Collected data
== == ==
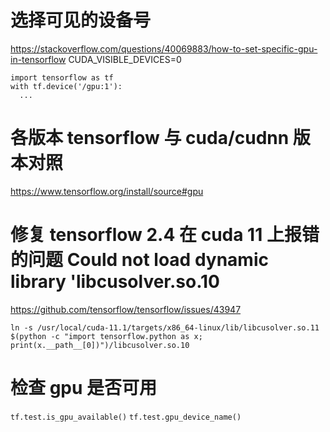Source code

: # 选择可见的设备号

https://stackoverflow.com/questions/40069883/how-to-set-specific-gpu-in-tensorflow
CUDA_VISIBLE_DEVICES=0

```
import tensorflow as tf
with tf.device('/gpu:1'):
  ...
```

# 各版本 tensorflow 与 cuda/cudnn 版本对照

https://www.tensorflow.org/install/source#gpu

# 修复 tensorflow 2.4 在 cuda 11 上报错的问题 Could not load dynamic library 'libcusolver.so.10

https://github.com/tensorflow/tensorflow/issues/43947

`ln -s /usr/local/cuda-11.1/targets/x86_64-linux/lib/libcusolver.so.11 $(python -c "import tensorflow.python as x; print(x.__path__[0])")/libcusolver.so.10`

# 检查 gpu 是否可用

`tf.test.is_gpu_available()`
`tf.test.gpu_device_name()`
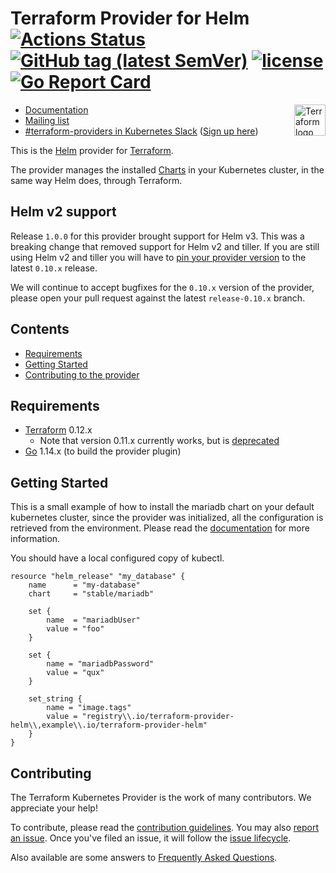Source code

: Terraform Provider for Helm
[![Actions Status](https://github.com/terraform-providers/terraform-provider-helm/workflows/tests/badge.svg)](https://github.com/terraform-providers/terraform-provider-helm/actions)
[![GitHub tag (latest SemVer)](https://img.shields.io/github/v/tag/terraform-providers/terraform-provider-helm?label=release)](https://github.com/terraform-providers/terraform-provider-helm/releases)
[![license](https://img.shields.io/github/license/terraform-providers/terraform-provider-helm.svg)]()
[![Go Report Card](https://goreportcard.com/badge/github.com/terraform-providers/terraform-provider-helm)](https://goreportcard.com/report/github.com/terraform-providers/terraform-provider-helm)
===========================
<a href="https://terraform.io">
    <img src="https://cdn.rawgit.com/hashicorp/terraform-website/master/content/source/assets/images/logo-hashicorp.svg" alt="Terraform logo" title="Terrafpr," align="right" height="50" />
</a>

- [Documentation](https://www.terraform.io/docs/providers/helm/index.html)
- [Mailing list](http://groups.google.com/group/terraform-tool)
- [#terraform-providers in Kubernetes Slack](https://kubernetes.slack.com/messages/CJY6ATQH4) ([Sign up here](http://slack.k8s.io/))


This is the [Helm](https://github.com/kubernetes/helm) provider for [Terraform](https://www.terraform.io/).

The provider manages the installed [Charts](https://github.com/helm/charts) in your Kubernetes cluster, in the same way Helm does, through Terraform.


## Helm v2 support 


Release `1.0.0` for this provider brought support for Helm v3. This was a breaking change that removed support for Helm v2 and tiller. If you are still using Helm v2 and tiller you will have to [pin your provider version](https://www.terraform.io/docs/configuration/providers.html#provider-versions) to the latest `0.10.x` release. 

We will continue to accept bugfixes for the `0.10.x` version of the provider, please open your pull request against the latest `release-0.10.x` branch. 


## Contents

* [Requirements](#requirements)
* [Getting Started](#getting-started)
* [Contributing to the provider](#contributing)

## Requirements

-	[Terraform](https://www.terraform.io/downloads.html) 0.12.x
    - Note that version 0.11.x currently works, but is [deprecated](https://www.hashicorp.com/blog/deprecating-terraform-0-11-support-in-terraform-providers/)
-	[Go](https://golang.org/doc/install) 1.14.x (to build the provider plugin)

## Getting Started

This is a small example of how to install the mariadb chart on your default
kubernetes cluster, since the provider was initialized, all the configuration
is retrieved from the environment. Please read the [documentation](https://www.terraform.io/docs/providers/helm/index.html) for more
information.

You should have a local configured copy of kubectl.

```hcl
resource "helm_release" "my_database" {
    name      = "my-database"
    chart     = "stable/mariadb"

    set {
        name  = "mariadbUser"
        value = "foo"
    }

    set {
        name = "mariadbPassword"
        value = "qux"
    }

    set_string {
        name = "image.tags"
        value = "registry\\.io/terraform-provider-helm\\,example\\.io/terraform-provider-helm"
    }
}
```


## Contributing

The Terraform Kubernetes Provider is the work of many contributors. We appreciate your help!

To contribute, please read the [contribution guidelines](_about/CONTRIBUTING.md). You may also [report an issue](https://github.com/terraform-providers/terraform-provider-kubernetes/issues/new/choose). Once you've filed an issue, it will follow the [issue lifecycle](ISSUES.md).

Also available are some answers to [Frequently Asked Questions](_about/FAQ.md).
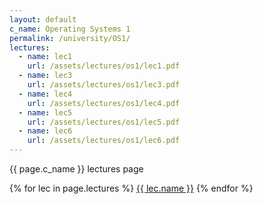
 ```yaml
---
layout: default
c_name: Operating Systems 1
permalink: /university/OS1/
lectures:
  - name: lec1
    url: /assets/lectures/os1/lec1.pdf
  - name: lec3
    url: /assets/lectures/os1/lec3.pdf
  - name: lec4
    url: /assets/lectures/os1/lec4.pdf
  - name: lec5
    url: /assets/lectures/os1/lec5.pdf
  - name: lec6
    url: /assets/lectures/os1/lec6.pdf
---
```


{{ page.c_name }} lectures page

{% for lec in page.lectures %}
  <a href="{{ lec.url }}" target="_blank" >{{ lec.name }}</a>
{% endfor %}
== == ==
Instructions to follow
Go through the data above and print exactly the lines from its first line through the line holding "# 修复 tensorflow", both included, leaving pictures aside.

Reply to the task
Source code

: # 选择可见的设备号

https://stackoverflow.com/questions/40069883/how-to-set-specific-gpu-in-tensorflow
CUDA_VISIBLE_DEVICES=0

```
import tensorflow as tf
with tf.device('/gpu:1'):
  ...
```

# 各版本 tensorflow 与 cuda/cudnn 版本对照

https://www.tensorflow.org/install/source#gpu

# 修复 tensorflow 2.4 在 cuda 11 上报错的问题 Could not load dynamic library 'libcusolver.so.10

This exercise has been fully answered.